Work item
A word-for-word repeat of the records below is what this calls for.

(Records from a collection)
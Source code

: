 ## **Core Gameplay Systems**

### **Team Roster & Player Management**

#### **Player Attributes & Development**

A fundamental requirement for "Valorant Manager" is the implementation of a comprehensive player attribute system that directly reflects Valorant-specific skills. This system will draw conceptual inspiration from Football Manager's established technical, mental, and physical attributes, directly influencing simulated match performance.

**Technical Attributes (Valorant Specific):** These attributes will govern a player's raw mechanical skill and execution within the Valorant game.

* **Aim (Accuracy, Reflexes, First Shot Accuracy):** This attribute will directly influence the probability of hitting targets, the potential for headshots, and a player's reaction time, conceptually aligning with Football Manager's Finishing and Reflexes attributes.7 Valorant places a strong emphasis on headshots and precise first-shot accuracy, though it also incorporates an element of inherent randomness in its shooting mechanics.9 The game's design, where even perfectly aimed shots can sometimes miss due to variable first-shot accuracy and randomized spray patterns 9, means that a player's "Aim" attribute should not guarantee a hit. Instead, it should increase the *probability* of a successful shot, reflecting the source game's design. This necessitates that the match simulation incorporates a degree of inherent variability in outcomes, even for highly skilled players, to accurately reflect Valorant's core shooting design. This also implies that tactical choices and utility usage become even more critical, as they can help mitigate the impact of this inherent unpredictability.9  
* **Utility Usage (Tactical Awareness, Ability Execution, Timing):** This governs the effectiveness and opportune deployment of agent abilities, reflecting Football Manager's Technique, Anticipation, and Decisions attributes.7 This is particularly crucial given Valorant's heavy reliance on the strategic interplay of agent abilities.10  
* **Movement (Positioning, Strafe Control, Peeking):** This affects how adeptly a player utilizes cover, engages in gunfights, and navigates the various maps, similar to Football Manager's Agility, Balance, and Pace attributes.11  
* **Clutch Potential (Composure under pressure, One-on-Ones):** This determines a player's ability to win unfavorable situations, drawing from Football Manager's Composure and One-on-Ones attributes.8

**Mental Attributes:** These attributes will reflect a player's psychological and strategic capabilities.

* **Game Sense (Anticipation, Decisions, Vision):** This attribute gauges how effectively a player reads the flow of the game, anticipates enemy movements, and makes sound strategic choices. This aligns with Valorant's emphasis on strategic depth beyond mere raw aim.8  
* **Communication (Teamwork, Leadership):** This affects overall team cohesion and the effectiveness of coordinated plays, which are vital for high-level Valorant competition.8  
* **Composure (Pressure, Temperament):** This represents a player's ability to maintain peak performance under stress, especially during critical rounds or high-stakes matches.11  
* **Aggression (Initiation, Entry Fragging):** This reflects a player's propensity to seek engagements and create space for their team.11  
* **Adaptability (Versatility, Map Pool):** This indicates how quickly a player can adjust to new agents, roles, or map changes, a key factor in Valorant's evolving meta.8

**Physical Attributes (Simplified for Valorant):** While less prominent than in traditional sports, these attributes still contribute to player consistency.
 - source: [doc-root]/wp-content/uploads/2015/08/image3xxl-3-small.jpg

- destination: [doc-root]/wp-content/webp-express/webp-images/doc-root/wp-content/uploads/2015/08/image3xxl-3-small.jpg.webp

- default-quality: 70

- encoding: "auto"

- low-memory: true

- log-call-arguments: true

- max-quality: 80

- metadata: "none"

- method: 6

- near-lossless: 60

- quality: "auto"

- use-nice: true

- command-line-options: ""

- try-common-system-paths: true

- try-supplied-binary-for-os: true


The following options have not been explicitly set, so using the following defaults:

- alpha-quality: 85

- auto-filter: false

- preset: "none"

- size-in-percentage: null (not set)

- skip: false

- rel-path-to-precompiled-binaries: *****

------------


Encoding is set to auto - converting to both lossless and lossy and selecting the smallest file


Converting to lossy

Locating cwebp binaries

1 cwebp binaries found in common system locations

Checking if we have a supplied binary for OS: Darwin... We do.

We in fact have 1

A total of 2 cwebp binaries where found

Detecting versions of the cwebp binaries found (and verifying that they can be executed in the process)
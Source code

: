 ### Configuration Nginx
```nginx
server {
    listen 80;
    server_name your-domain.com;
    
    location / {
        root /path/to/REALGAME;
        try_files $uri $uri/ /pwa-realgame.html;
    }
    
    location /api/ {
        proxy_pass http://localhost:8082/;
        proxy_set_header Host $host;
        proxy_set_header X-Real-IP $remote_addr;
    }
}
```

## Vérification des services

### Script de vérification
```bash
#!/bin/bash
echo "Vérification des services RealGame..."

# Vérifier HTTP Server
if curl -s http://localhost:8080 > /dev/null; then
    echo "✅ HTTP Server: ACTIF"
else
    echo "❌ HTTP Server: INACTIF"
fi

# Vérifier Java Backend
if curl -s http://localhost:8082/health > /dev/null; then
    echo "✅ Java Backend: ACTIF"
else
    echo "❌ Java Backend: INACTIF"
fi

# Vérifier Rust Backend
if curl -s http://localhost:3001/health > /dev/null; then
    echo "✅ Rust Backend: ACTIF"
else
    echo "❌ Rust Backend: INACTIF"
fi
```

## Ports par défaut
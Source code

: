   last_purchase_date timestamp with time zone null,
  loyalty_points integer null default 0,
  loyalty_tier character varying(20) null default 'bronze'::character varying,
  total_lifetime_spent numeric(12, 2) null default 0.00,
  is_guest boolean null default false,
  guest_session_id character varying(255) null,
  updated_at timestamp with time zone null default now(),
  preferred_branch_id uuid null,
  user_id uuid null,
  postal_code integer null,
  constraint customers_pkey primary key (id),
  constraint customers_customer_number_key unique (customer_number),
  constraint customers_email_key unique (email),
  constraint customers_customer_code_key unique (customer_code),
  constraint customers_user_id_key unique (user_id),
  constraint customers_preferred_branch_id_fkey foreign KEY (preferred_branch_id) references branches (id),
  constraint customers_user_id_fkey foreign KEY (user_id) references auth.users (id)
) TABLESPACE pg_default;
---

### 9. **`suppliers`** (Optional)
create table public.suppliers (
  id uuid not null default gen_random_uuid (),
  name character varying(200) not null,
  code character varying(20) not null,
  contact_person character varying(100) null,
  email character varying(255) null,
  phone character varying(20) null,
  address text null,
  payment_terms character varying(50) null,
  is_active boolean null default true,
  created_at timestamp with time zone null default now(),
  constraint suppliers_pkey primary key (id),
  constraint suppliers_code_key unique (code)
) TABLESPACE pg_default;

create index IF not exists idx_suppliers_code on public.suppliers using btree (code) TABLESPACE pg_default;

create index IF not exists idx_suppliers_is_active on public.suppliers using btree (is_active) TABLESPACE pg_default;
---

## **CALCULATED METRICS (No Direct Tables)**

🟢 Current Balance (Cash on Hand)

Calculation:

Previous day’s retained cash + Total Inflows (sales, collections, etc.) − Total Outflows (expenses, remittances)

Response to this exercise
Source code

: ## **Core Gameplay Systems**

### **Team Roster & Player Management**

#### **Player Attributes & Development**

A fundamental requirement for "Valorant Manager" is the implementation of a comprehensive player attribute system that directly reflects Valorant-specific skills. This system will draw conceptual inspiration from Football Manager's established technical, mental, and physical attributes, directly influencing simulated match performance.

**Technical Attributes (Valorant Specific):** These attributes will govern a player's raw mechanical skill and execution within the Valorant game.

* **Aim (Accuracy, Reflexes, First Shot Accuracy):** This attribute will directly influence the probability of hitting targets, the potential for headshots, and a player's reaction time, conceptually aligning with Football Manager's Finishing and Reflexes attributes.7 Valorant places a strong emphasis on headshots and precise first-shot accuracy, though it also incorporates an element of inherent randomness in its shooting mechanics.9 The game's design, where even perfectly aimed shots can sometimes miss due to variable first-shot accuracy and randomized spray patterns 9, means that a player's "Aim" attribute should not guarantee a hit. Instead, it should increase the *probability* of a successful shot, reflecting the source game's design. This necessitates that the match simulation incorporates a degree of inherent variability in outcomes, even for highly skilled players, to accurately reflect Valorant's core shooting design. This also implies that tactical choices and utility usage become even more critical, as they can help mitigate the impact of this inherent unpredictability.9  
* **Utility Usage (Tactical Awareness, Ability Execution, Timing):** This governs the effectiveness and opportune deployment of agent abilities, reflecting Football Manager's Technique, Anticipation, and Decisions attributes.7 This is particularly crucial given Valorant's heavy reliance on the strategic interplay of agent abilities.10  
* **Movement (Positioning, Strafe Control, Peeking):** This affects how adeptly a player utilizes cover, engages in gunfights, and navigates the various maps, similar to Football Manager's Agility, Balance, and Pace attributes.11  
* **Clutch Potential (Composure under pressure, One-on-Ones):** This determines a player's ability to win unfavorable situations, drawing from Football Manager's Composure and One-on-Ones attributes.8

**Mental Attributes:** These attributes will reflect a player's psychological and strategic capabilities.

* **Game Sense (Anticipation, Decisions, Vision):** This attribute gauges how effectively a player reads the flow of the game, anticipates enemy movements, and makes sound strategic choices. This aligns with Valorant's emphasis on strategic depth beyond mere raw aim.8  
* **Communication (Teamwork, Leadership):** This affects overall team cohesion and the effectiveness of coordinated plays, which are vital for high-level Valorant competition.8  
* **Composure (Pressure, Temperament):** This represents a player's ability to maintain peak performance under stress, especially during critical rounds or high-stakes matches.11  
* **Aggression (Initiation, Entry Fragging):** This reflects a player's propensity to seek engagements and create space for their team.11  
* **Adaptability (Versatility, Map Pool):** This indicates how quickly a player can adjust to new agents, roles, or map changes, a key factor in Valorant's evolving meta.8

**Physical Attributes (Simplified for Valorant):** While less prominent than in traditional sports, these attributes still contribute to player consistency.
 - source: [doc-root]/wp-content/uploads/2015/08/image3xxl-3-small.jpg

- destination: [doc-root]/wp-content/webp-express/webp-images/doc-root/wp-content/uploads/2015/08/image3xxl-3-small.jpg.webp

- default-quality: 70

- encoding: "auto"

- low-memory: true

- log-call-arguments: true

- max-quality: 80

- metadata: "none"

- method: 6

- near-lossless: 60

- quality: "auto"

- use-nice: true

- command-line-options: ""

- try-common-system-paths: true

- try-supplied-binary-for-os: true


The following options have not been explicitly set, so using the following defaults:

- alpha-quality: 85

- auto-filter: false

- preset: "none"

- size-in-percentage: null (not set)

- skip: false

- rel-path-to-precompiled-binaries: *****

------------


Encoding is set to auto - converting to both lossless and lossy and selecting the smallest file


Converting to lossy

Locating cwebp binaries

1 cwebp binaries found in common system locations

Checking if we have a supplied binary for OS: Darwin... We do.

We in fact have 1

A total of 2 cwebp binaries where found

Detecting versions of the cwebp binaries found (and verifying that they can be executed in the process)
Source code

: ### Configuration Nginx
```nginx
server {
    listen 80;
    server_name your-domain.com;
    
    location / {
        root /path/to/REALGAME;
        try_files $uri $uri/ /pwa-realgame.html;
    }
    
    location /api/ {
        proxy_pass http://localhost:8082/;
        proxy_set_header Host $host;
        proxy_set_header X-Real-IP $remote_addr;
    }
}
```

## Vérification des services

### Script de vérification
```bash
#!/bin/bash
echo "Vérification des services RealGame..."

# Vérifier HTTP Server
if curl -s http://localhost:8080 > /dev/null; then
    echo "✅ HTTP Server: ACTIF"
else
    echo "❌ HTTP Server: INACTIF"
fi

# Vérifier Java Backend
if curl -s http://localhost:8082/health > /dev/null; then
    echo "✅ Java Backend: ACTIF"
else
    echo "❌ Java Backend: INACTIF"
fi

# Vérifier Rust Backend
if curl -s http://localhost:3001/health > /dev/null; then
    echo "✅ Rust Backend: ACTIF"
else
    echo "❌ Rust Backend: INACTIF"
fi
```

## Ports par défaut
Source code

:   last_purchase_date timestamp with time zone null,
  loyalty_points integer null default 0,
  loyalty_tier character varying(20) null default 'bronze'::character varying,
  total_lifetime_spent numeric(12, 2) null default 0.00,
  is_guest boolean null default false,
  guest_session_id character varying(255) null,
  updated_at timestamp with time zone null default now(),
  preferred_branch_id uuid null,
  user_id uuid null,
  postal_code integer null,
  constraint customers_pkey primary key (id),
  constraint customers_customer_number_key unique (customer_number),
  constraint customers_email_key unique (email),
  constraint customers_customer_code_key unique (customer_code),
  constraint customers_user_id_key unique (user_id),
  constraint customers_preferred_branch_id_fkey foreign KEY (preferred_branch_id) references branches (id),
  constraint customers_user_id_fkey foreign KEY (user_id) references auth.users (id)
) TABLESPACE pg_default;
---

### 9. **`suppliers`** (Optional)
create table public.suppliers (
  id uuid not null default gen_random_uuid (),
  name character varying(200) not null,
  code character varying(20) not null,
  contact_person character varying(100) null,
  email character varying(255) null,
  phone character varying(20) null,
  address text null,
  payment_terms character varying(50) null,
  is_active boolean null default true,
  created_at timestamp with time zone null default now(),
  constraint suppliers_pkey primary key (id),
  constraint suppliers_code_key unique (code)
) TABLESPACE pg_default;

create index IF not exists idx_suppliers_code on public.suppliers using btree (code) TABLESPACE pg_default;

create index IF not exists idx_suppliers_is_active on public.suppliers using btree (is_active) TABLESPACE pg_default;
---

## **CALCULATED METRICS (No Direct Tables)**

🟢 Current Balance (Cash on Hand)

Calculation:

Previous day’s retained cash + Total Inflows (sales, collections, etc.) − Total Outflows (expenses, remittances)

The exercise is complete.